#### WORK INSTRUCTION
Transcription, pictures excluded: write out the data below exactly.

Document images with source code
== == ==

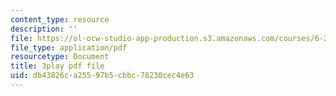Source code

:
 ```yaml
---
content_type: resource
description: ''
file: https://ol-ocw-studio-app-production.s3.amazonaws.com/courses/6-262-discrete-stochastic-processes-spring-2011/db43826ca25597b5cbbc78230cec4e63_s98jdWi2kEs.pdf
file_type: application/pdf
resourcetype: Document
title: 3play pdf file
uid: db43826c-a255-97b5-cbbc-78230cec4e63
---
```

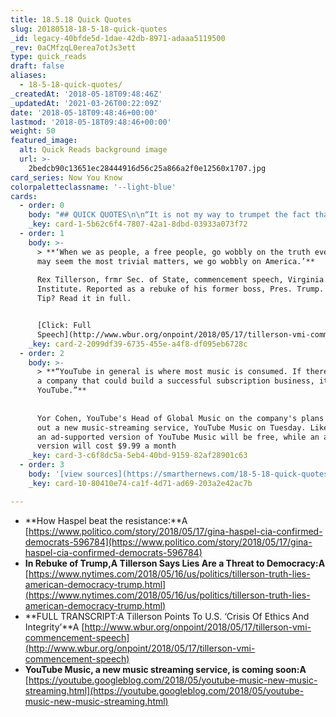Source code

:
```yaml
---
title: 18.5.18 Quick Quotes
slug: 20180518-18-5-18-quick-quotes
_id: legacy-40bfde5d-1dae-42db-8971-adaaa5119500
_rev: 0aCMfzqL0erea7otJs3ett
type: quick_reads
draft: false
aliases:
  - 18-5-18-quick-quotes/
_createdAt: '2018-05-18T09:48:46Z'
_updatedAt: '2021-03-26T00:22:09Z'
date: '2018-05-18T09:48:46+00:00'
lastmod: '2018-05-18T09:48:46+00:00'
weight: 50
featured_image:
  alt: Quick Reads background image
  url: >-
    2bedcb90c13651ec28444916d56c25a866a2f0e12560x1707.jpg
card_series: Now You Know
colorpaletteclassname: '--light-blue'
cards:
  - order: 0
    body: "## QUICK QUOTES\n\n“It is not my way to trumpet the fact that I am a woman up for the top job, but I would be remiss in not remarking on it a\x13 not least because of the outpouring of support from young women at CIA who consider it a good sign for their own prospects.”\n\n  \nGina Haspel last week before her confirmation THIS week as the first woman CIA Director in American history."
    _key: card-1-5b62c6f4-7807-42a1-8dbd-03933a073f72
  - order: 1
    body: >-
      > **‘When we as people, a free people, go wobbly on the truth even on what
      may seem the most trivial matters, we go wobbly on America.’**  
        
      Rex Tillerson, frmr Sec. of State, commencement speech, Virginia Military
      Institute. Reported as a rebuke of his former boss, Pres. Trump. SmartHER
      Tip? Read it in full.


      [Click: Full
      Speech](http://www.wbur.org/onpoint/2018/05/17/tillerson-vmi-commencement-speech)
    _key: card-2-2099df39-6735-455e-a4f8-df095eb6728c
  - order: 2
    body: >-
      > **“YouTube in general is where most music is consumed. If there was ever
      a company that could build a successful subscription business, it would be
      YouTube.”**  
        
        
      Yor Cohen, YouTube's Head of Global Music on the company's plans to roll
      out a new music-streaming service, YouTube Music on Tuesday. Like Spotify,
      an ad-supported version of YouTube Music will be free, while an ad-free
      version will cost $9.99 a month
    _key: card-3-c6f8dc5a-5eb4-40bd-9159-82af28901c63
  - order: 3
    body: '[view sources](https://smarthernews.com/18-5-18-quick-quotes/)'
    _key: card-10-80410e74-ca1f-4d71-ad69-203a2e42ac7b

---
```

* **How Haspel beat the resistance:**A [https://www.politico.com/story/2018/05/17/gina-haspel-cia-confirmed-democrats-596784](https://www.politico.com/story/2018/05/17/gina-haspel-cia-confirmed-democrats-596784)
* **In Rebuke of Trump,A Tillerson Says Lies Are a Threat to Democracy:A** [https://www.nytimes.com/2018/05/16/us/politics/tillerson-truth-lies-american-democracy-trump.html](https://www.nytimes.com/2018/05/16/us/politics/tillerson-truth-lies-american-democracy-trump.html)
* **FULL TRANSCRIPT:A Tillerson Points To U.S. ‘Crisis Of Ethics And Integrity’**A [http://www.wbur.org/onpoint/2018/05/17/tillerson-vmi-commencement-speech](http://www.wbur.org/onpoint/2018/05/17/tillerson-vmi-commencement-speech)
* **YouTube Music, a new music streaming service, is coming soon:A** [https://youtube.googleblog.com/2018/05/youtube-music-new-music-streaming.html](https://youtube.googleblog.com/2018/05/youtube-music-new-music-streaming.html)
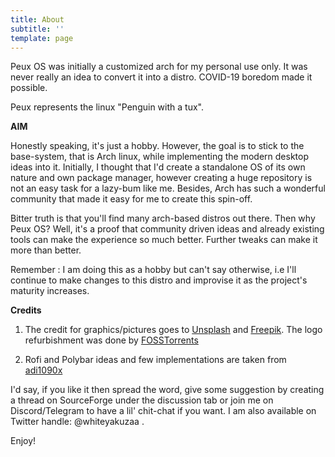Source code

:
 ```yaml
---
title: About
subtitle: ''
template: page
---
```

Peux OS was initially a customized arch for my personal use only. It was never really an idea to convert it into a distro.  COVID-19 boredom made it possible.

Peux represents the linux "Penguin with a tux".

**AIM**

Honestly speaking, it's just a hobby. However, the goal is to stick to the base-system, that is Arch linux, while implementing the modern desktop ideas into it.  Initially, I thought that I'd create a standalone OS of its own nature and own package manager, however creating a huge repository is not an easy task for a lazy-bum like me. Besides, Arch has such a wonderful community that made it easy for me to create this spin-off.

Bitter truth is that you'll find many arch-based distros out there. Then why Peux OS? Well, it's a proof that community driven ideas and already existing tools can make the experience so much better. Further tweaks can make it more than better.

Remember : I am doing this as a hobby but can't say otherwise, i.e I'll continue to make changes to this distro and improvise it as the project's maturity increases.

**Credits**

1.  The credit for graphics/pictures goes to [Unsplash](https://unsplash.com/) and [Freepik](https://www.freepik.com/). The logo refurbishment was done by [FOSSTorrents](https://fosstorrents.com/)

2.  Rofi and Polybar ideas and few implementations are taken from [adi1090x](https://github.com/adi1090x)

I'd say, if you like it then spread the word, give some suggestion by creating a thread on SourceForge under the discussion tab or join me on Discord/Telegram to have a lil' chit-chat if you want. I am also available on Twitter handle: @whiteyakuzaa .

Enjoy!
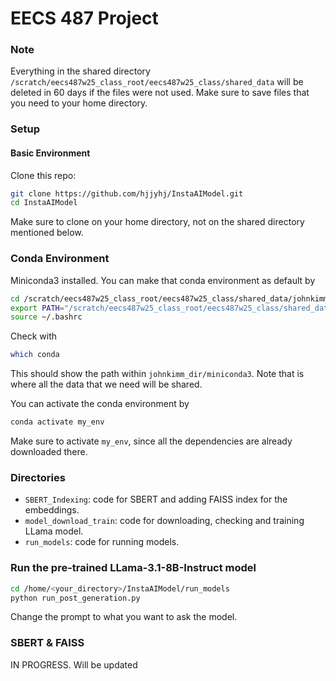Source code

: # EECS 487 Project

### Note
Everything in the shared directory `/scratch/eecs487w25_class_root/eecs487w25_class/shared_data` will be deleted in 60 days if the files were not used.
Make sure to save files that you need to your home directory.

### Setup
#### Basic Environment
Clone this repo:
```sh
git clone https://github.com/hjjyhj/InstaAIModel.git
cd InstaAIModel
```
Make sure to clone on your home directory, not on the shared directory mentioned below.

### Conda Environment
Miniconda3 installed. You can make that conda environment as default by
```sh
cd /scratch/eecs487w25_class_root/eecs487w25_class/shared_data/johnkimm_dir/
export PATH="/scratch/eecs487w25_class_root/eecs487w25_class/shared_data/johnkimm_dir/miniconda3/bin:$PATH"
source ~/.bashrc
```
Check with 
```sh
which conda
```
This should show the path within `johnkimm_dir/miniconda3`.
Note that is where all the data that we need will be shared. 

You can activate the conda environment by 
```sh
conda activate my_env
```
Make sure to activate `my_env`, since all the dependencies are already downloaded there.

### Directories
- `SBERT_Indexing`: code for SBERT and adding FAISS index for the embeddings.
- `model_download_train`: code for downloading, checking and training LLama model.
- `run_models`: code for running models.

### Run the pre-trained LLama-3.1-8B-Instruct model
```sh
cd /home/<your_directory>/InstaAIModel/run_models
python run_post_generation.py
```
Change the prompt to what you want to ask the model.

### SBERT & FAISS
IN PROGRESS. Will be updated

== == ==

#### REPLY TO THE TASK
Source code

:
 ```yaml
---
content_type: resource
description: ''
file: https://ol-ocw-studio-app-production.s3.amazonaws.com/courses/6-262-discrete-stochastic-processes-spring-2011/db43826ca25597b5cbbc78230cec4e63_s98jdWi2kEs.pdf
file_type: application/pdf
resourcetype: Document
title: 3play pdf file
uid: db43826c-a255-97b5-cbbc-78230cec4e63
---
```

Source code

:
```yaml
---
title: 18.5.18 Quick Quotes
slug: 20180518-18-5-18-quick-quotes
_id: legacy-40bfde5d-1dae-42db-8971-adaaa5119500
_rev: 0aCMfzqL0erea7otJs3ett
type: quick_reads
draft: false
aliases:
  - 18-5-18-quick-quotes/
_createdAt: '2018-05-18T09:48:46Z'
_updatedAt: '2021-03-26T00:22:09Z'
date: '2018-05-18T09:48:46+00:00'
lastmod: '2018-05-18T09:48:46+00:00'
weight: 50
featured_image:
  alt: Quick Reads background image
  url: >-
    2bedcb90c13651ec28444916d56c25a866a2f0e12560x1707.jpg
card_series: Now You Know
colorpaletteclassname: '--light-blue'
cards:
  - order: 0
    body: "## QUICK QUOTES\n\n“It is not my way to trumpet the fact that I am a woman up for the top job, but I would be remiss in not remarking on it a\x13 not least because of the outpouring of support from young women at CIA who consider it a good sign for their own prospects.”\n\n  \nGina Haspel last week before her confirmation THIS week as the first woman CIA Director in American history."
    _key: card-1-5b62c6f4-7807-42a1-8dbd-03933a073f72
  - order: 1
    body: >-
      > **‘When we as people, a free people, go wobbly on the truth even on what
      may seem the most trivial matters, we go wobbly on America.’**  
        
      Rex Tillerson, frmr Sec. of State, commencement speech, Virginia Military
      Institute. Reported as a rebuke of his former boss, Pres. Trump. SmartHER
      Tip? Read it in full.


      [Click: Full
      Speech](http://www.wbur.org/onpoint/2018/05/17/tillerson-vmi-commencement-speech)
    _key: card-2-2099df39-6735-455e-a4f8-df095eb6728c
  - order: 2
    body: >-
      > **“YouTube in general is where most music is consumed. If there was ever
      a company that could build a successful subscription business, it would be
      YouTube.”**  
        
        
      Yor Cohen, YouTube's Head of Global Music on the company's plans to roll
      out a new music-streaming service, YouTube Music on Tuesday. Like Spotify,
      an ad-supported version of YouTube Music will be free, while an ad-free
      version will cost $9.99 a month
    _key: card-3-c6f8dc5a-5eb4-40bd-9159-82af28901c63
  - order: 3
    body: '[view sources](https://smarthernews.com/18-5-18-quick-quotes/)'
    _key: card-10-80410e74-ca1f-4d71-ad69-203a2e42ac7b

---
```

* **How Haspel beat the resistance:**A [https://www.politico.com/story/2018/05/17/gina-haspel-cia-confirmed-democrats-596784](https://www.politico.com/story/2018/05/17/gina-haspel-cia-confirmed-democrats-596784)
* **In Rebuke of Trump,A Tillerson Says Lies Are a Threat to Democracy:A** [https://www.nytimes.com/2018/05/16/us/politics/tillerson-truth-lies-american-democracy-trump.html](https://www.nytimes.com/2018/05/16/us/politics/tillerson-truth-lies-american-democracy-trump.html)
* **FULL TRANSCRIPT:A Tillerson Points To U.S. ‘Crisis Of Ethics And Integrity’**A [http://www.wbur.org/onpoint/2018/05/17/tillerson-vmi-commencement-speech](http://www.wbur.org/onpoint/2018/05/17/tillerson-vmi-commencement-speech)
* **YouTube Music, a new music streaming service, is coming soon:A** [https://youtube.googleblog.com/2018/05/youtube-music-new-music-streaming.html](https://youtube.googleblog.com/2018/05/youtube-music-new-music-streaming.html)
Source code

:
 ```yaml
---
title: About
subtitle: ''
template: page
---
```

Peux OS was initially a customized arch for my personal use only. It was never really an idea to convert it into a distro.  COVID-19 boredom made it possible.

Peux represents the linux "Penguin with a tux".

**AIM**

Honestly speaking, it's just a hobby. However, the goal is to stick to the base-system, that is Arch linux, while implementing the modern desktop ideas into it.  Initially, I thought that I'd create a standalone OS of its own nature and own package manager, however creating a huge repository is not an easy task for a lazy-bum like me. Besides, Arch has such a wonderful community that made it easy for me to create this spin-off.

Bitter truth is that you'll find many arch-based distros out there. Then why Peux OS? Well, it's a proof that community driven ideas and already existing tools can make the experience so much better. Further tweaks can make it more than better.

Remember : I am doing this as a hobby but can't say otherwise, i.e I'll continue to make changes to this distro and improvise it as the project's maturity increases.

**Credits**

1.  The credit for graphics/pictures goes to [Unsplash](https://unsplash.com/) and [Freepik](https://www.freepik.com/). The logo refurbishment was done by [FOSSTorrents](https://fosstorrents.com/)

2.  Rofi and Polybar ideas and few implementations are taken from [adi1090x](https://github.com/adi1090x)

I'd say, if you like it then spread the word, give some suggestion by creating a thread on SourceForge under the discussion tab or join me on Discord/Telegram to have a lil' chit-chat if you want. I am also available on Twitter handle: @whiteyakuzaa .

Enjoy!
Source code

: # EECS 487 Project

### Note
Everything in the shared directory `/scratch/eecs487w25_class_root/eecs487w25_class/shared_data` will be deleted in 60 days if the files were not used.
Make sure to save files that you need to your home directory.

### Setup
#### Basic Environment
Clone this repo:
```sh
git clone https://github.com/hjjyhj/InstaAIModel.git
cd InstaAIModel
```
Make sure to clone on your home directory, not on the shared directory mentioned below.

### Conda Environment
Miniconda3 installed. You can make that conda environment as default by
```sh
cd /scratch/eecs487w25_class_root/eecs487w25_class/shared_data/johnkimm_dir/
export PATH="/scratch/eecs487w25_class_root/eecs487w25_class/shared_data/johnkimm_dir/miniconda3/bin:$PATH"
source ~/.bashrc
```
Check with 
```sh
which conda
```
This should show the path within `johnkimm_dir/miniconda3`.
Note that is where all the data that we need will be shared. 

You can activate the conda environment by 
```sh
conda activate my_env
```
Make sure to activate `my_env`, since all the dependencies are already downloaded there.

### Directories
- `SBERT_Indexing`: code for SBERT and adding FAISS index for the embeddings.
- `model_download_train`: code for downloading, checking and training LLama model.
- `run_models`: code for running models.

### Run the pre-trained LLama-3.1-8B-Instruct model
```sh
cd /home/<your_directory>/InstaAIModel/run_models
python run_post_generation.py
```
Change the prompt to what you want to ask the model.

### SBERT & FAISS
IN PROGRESS. Will be updated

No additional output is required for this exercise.